Some of the limitations are, first, this study is similar to a mapping of evidence; it is not a systematic review that must follow stricter protocols and methods. Second, our approach aimed to capture as many publications as possible. However, although we used broad search terms, we may still have missed relevant publications. Third, we trust the integrity and quality of the journal peer-reviewed conducted for each of the studies we included. However, we understand the peer review process is not perfect. An example of this less-than-perfect process is the lack of clarity or data that prevented us to include an additional 26 human studies as shown in Table S1. Importantly, only six studies were excluded because of the lack of statistical significance, hence, the body of evidence is consistent with the associations. Fourth, in some cases, data interpretation had to be based on information that was available. Although we contacted authors from some of the studies that did not meet our criteria to obtain additional data, only a few responded to our request and were willing to share additional data. Fifth, the number of subjects in the studies varied from less than 100 to thousands of people; although the population size as such could be a limitation, strong and weak statistical significance was observed in all cases. As all but one study was cross-sectional, we are mindful about implying that they show causality. Lastly, some assumptions made in our calculations may have been outdated. For example, the EPA handbook on exposure is from 2011. Although it is our understanding that the agency and others continue to use this handbook in their analysis, we cannot rule out that parameters such as body weight by age range may have changed in the last decade and could have affected our estimates.

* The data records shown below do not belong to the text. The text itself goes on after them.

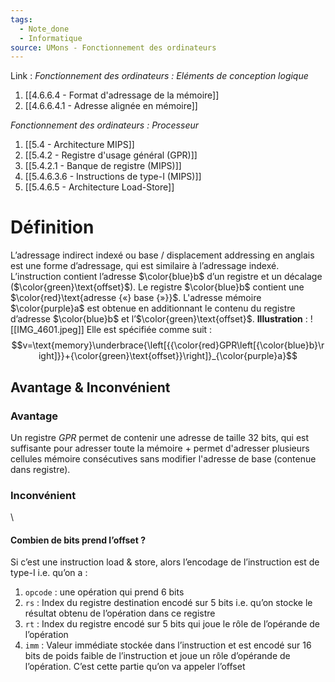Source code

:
 ```yaml
---
tags:
  - Note_done
  - Informatique
source: UMons - Fonctionnement des ordinateurs
---
```


Link :
_Fonctionnement des ordinateurs : Eléments de conception logique_
1. [[4.6.6.4 - Format d'adressage de la mémoire]]
2. [[4.6.6.4.1 - Adresse alignée en mémoire]]

_Fonctionnement des ordinateurs : Processeur_
1. [[5.4 - Architecture MIPS]]
2. [[5.4.2 - Registre d'usage général (GPR)]]
3. [[5.4.2.1 - Banque de registre (MIPS)]]
4. [[5.4.6.3.6 - Instructions de type-I (MIPS)]]
5. [[5.4.6.5 - Architecture Load-Store]]


# Définition
L’adressage indirect indexé ou base / displacement addressing en anglais est une forme d’adressage, qui est similaire à l’adressage indexé. L’instruction contient l’adresse $\color{blue}b$ d’un registre et un décalage ($\color{green}\text{offset}$). Le registre $\color{blue}b$  contient une $\color{red}\text{adresse {«} base {»}}$. L'adresse mémoire $\color{purple}a$ est obtenue en additionnant le contenu du registre d’adresse $\color{blue}b$  et l’$\color{green}\text{offset}$.
**Illustration** : ![[IMG_4601.jpeg]]
Elle est spécifiée comme suit : $$v=\text{memory}\underbrace{\left[{{\color{red}GPR\left[{\color{blue}b}\right]}}+{\color{green}\text{offset}}\right]}_{\color{purple}a}$$
## Avantage & Inconvénient 
### Avantage 
Un registre $GPR$ permet de contenir une adresse de taille 32 bits, qui est suffisante pour adresser toute la mémoire + permet d'adresser plusieurs cellules mémoire consécutives sans modifier l'adresse de base (contenue dans registre).

### Inconvénient 
\

#### Combien de bits prend l’offset ?
Si c’est une instruction load & store, alors l’encodage de l’instruction est de type-I i.e. qu’on a :
1. `opcode` : une opération qui prend 6 bits
2. `rs` : Index du registre destination encodé sur 5 bits i.e. qu’on stocke le résultat obtenu de l’opération dans ce registre
3. `rt` : Index du registre encodé sur 5 bits qui joue le rôle de l’opérande de l’opération 
4. `imm` : Valeur immédiate stockée dans l’instruction et est encodé sur 16 bits de poids faible de l’instruction et joue un rôle d’opérande de l’opération. C’est cette partie qu’on va appeler l’offset 
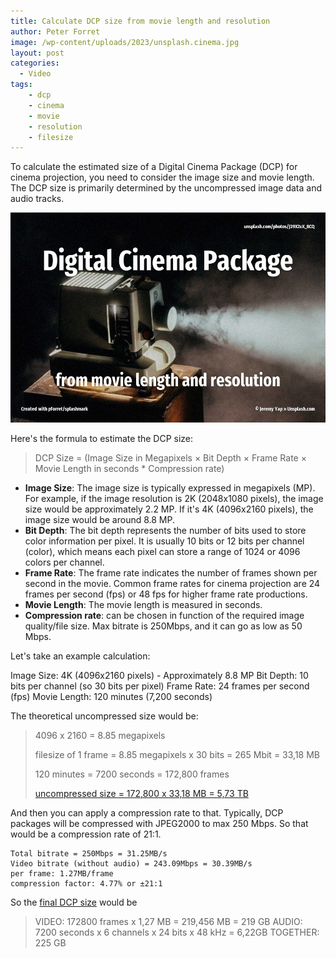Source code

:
 ```yaml
---
title: Calculate DCP size from movie length and resolution
author: Peter Forret
image: /wp-content/uploads/2023/unsplash.cinema.jpg
layout: post
categories:
  - Video
tags:
    - dcp
    - cinema
    - movie
    - resolution
    - filesize
---
```


To calculate the estimated size of a Digital Cinema Package (DCP) for cinema projection, you need to consider the image size and movie length. The DCP size is primarily determined by the uncompressed image data and audio tracks.

![](/wp-content/uploads/2023/unsplash.cinema.jpg)

Here's the formula to estimate the DCP size:

> DCP Size = (Image Size in Megapixels × Bit Depth × Frame Rate × Movie Length in seconds * Compression rate)

* **Image Size**: The image size is typically expressed in megapixels (MP). For example, if the image resolution is 2K (2048x1080 pixels), the image size would be approximately 2.2 MP. If it's 4K (4096x2160 pixels), the image size would be around 8.8 MP.
* **Bit Depth**: The bit depth represents the number of bits used to store color information per pixel. It is usually 10 bits or 12 bits per channel (color), which means each pixel can store a range of 1024 or 4096 colors per channel.
* **Frame Rate**: The frame rate indicates the number of frames shown per second in the movie. Common frame rates for cinema projection are 24 frames per second (fps) or 48 fps for higher frame rate productions.
* **Movie Length**: The movie length is measured in seconds.
* **Compression rate**: can be chosen in function of the required image quality/file size. Max bitrate is 250Mbps, and it can go as low as 50 Mbps.

Let's take an example calculation:

Image Size: 4K (4096x2160 pixels) - Approximately 8.8 MP
Bit Depth: 10 bits per channel (so 30 bits per pixel)
Frame Rate: 24 frames per second (fps)
Movie Length: 120 minutes (7,200 seconds)

The theoretical uncompressed size would be:

> 4096 x 2160 = 8.85 megapixels
> 
> filesize of 1 frame = 8.85 megapixels x 30 bits = 265 Mbit = 33,18 MB
> 
> 120 minutes = 7200 seconds = 172,800 frames
> 
> [uncompressed size = 172,800 x 33,18 MB = 5,73 TB](https://toolstud.io/video/filesize.php?width=4096&height=2160&framerate=24&timeduration=120&timeduration_unit=minutes&compression=3750000)

And then you can apply a compression rate to that. Typically, DCP packages will be compressed with JPEG2000 to max 250 Mbps. So that would be a compression rate of 21:1.

    Total bitrate = 250Mbps = 31.25MB/s
    Video bitrate (without audio) = 243.09Mbps = 30.39MB/s
    per frame: 1.27MB/frame
    compression factor: 4.77% or ±21:1

So the [final DCP size](https://toolstud.io/video/dcpsize.php?bitrate=250&resolution=4096x2160&framerate=24&3d=2D&channels=6&samplerate=48&duration=120&duration_unit=minutes) would be

> VIDEO: 172800 frames x 1,27 MB = 219,456 MB = 219 GB
> AUDIO: 7200 seconds x 6 channels x 24 bits x 48 kHz = 6,22GB
> TOGETHER: 225 GB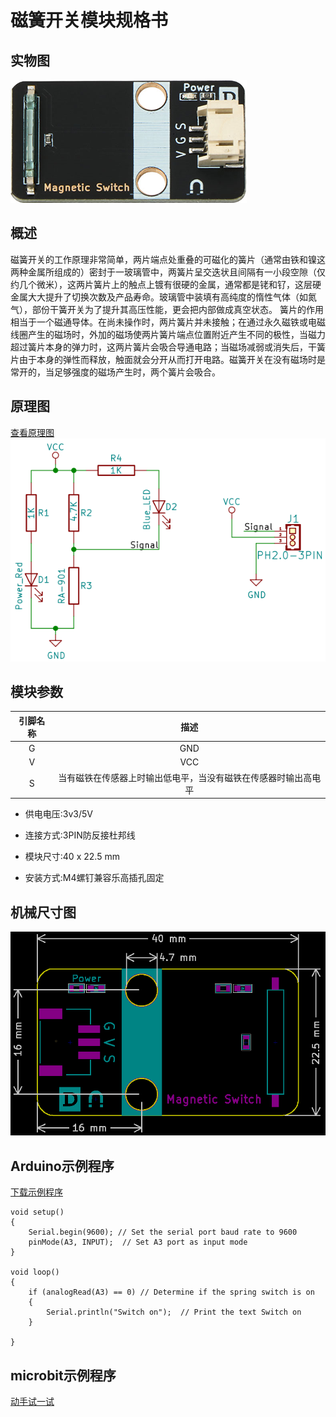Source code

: # 磁簧开关模块规格书

## 实物图

![实物图](magnetic_switch_sensor/magnetic_switch_sensor.png)

## 概述

​		磁簧开关的工作原理非常简单，两片端点处重叠的可磁化的簧片（通常由铁和镍这两种金属所组成的）密封于一玻璃管中，两簧片呈交迭状且间隔有一小段空隙（仅约几个微米），这两片簧片上的触点上镀有很硬的金属，通常都是铑和钌，这层硬金属大大提升了切换次数及产品寿命。玻璃管中装填有高纯度的惰性气体（如氮气），部份干簧开关为了提升其高压性能，更会把内部做成真空状态。 簧片的作用相当于一个磁通导体。在尚未操作时，两片簧片并未接触；在通过永久磁铁或电磁线圈产生的磁场时，外加的磁场使两片簧片端点位置附近产生不同的极性，当磁力超过簧片本身的弹力时，这两片簧片会吸合导通电路；当磁场减弱或消失后，干簧片由于本身的弹性而释放，触面就会分开从而打开电路。磁簧开关在没有磁场时是常开的，当足够强度的磁场产生时，两个簧片会吸合。

## 原理图
[查看原理图](magnetic_switch_sensor/magnetic_switch_sensor_schematic.pdf) 
![原理图](magnetic_switch_sensor/magnetic_switch_sensor_schematic.png)

## 模块参数

| 引脚名称 |                             描述                             |
| :------: | :----------------------------------------------------------: |
|    G     |                             GND                              |
|    V     |                             VCC                              |
|    S     | 当有磁铁在传感器上时输出低电平，当没有磁铁在传感器时输出高电平 |

- 供电电压:3v3/5V

- 连接方式:3PIN防反接杜邦线

- 模块尺寸:40 x 22.5 mm

- 安装方式:M4螺钉兼容乐高插孔固定

## 机械尺寸图



![机械尺寸图](magnetic_switch_sensor/magnetic_switch_sensor_assembly.png)



## Arduino示例程序

 [下载示例程序](magnetic_switch_sensor/magnetic_switch_sensor.zip) 

```
void setup()
{
    Serial.begin(9600); // Set the serial port baud rate to 9600
    pinMode(A3, INPUT);  // Set A3 port as input mode
}

void loop()
{
    if (analogRead(A3) == 0) // Determine if the spring switch is on
    {  
        Serial.println("Switch on");  // Print the text Switch on
    }

}
```

## microbit示例程序

<a href="https://makecode.microbit.org/_7YVdWCRbdFRs" target="_blank">动手试一试</a>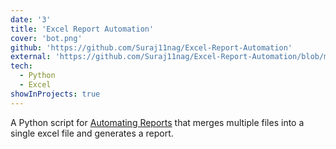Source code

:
 ```yaml
---
date: '3'
title: 'Excel Report Automation'
cover: 'bot.png'
github: 'https://github.com/Suraj11nag/Excel-Report-Automation'
external: 'https://github.com/Suraj11nag/Excel-Report-Automation/blob/main/Excel_report_automation.py'
tech:
  - Python
  - Excel
showInProjects: true
---
```


A Python script for [Automating Reports](https://github.com/Suraj11nag/Excel-Report-Automation/blob/main/Excel_report_automation.py) that merges multiple files into a single excel file and generates a report.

Overall, the case study we present here specifically aimed to use strong human data to perform a first examination of a hypothesis, namely that the current animal-based testing methods to estimate “safe” exposure levels of chemicals could be significantly underestimating actual human health risk if epidemiological data are not considered. Following the initial confirmatory findings presented here, this hypothesis will serve as a basis to guide further testing and more detailed assessments in a follow-up work.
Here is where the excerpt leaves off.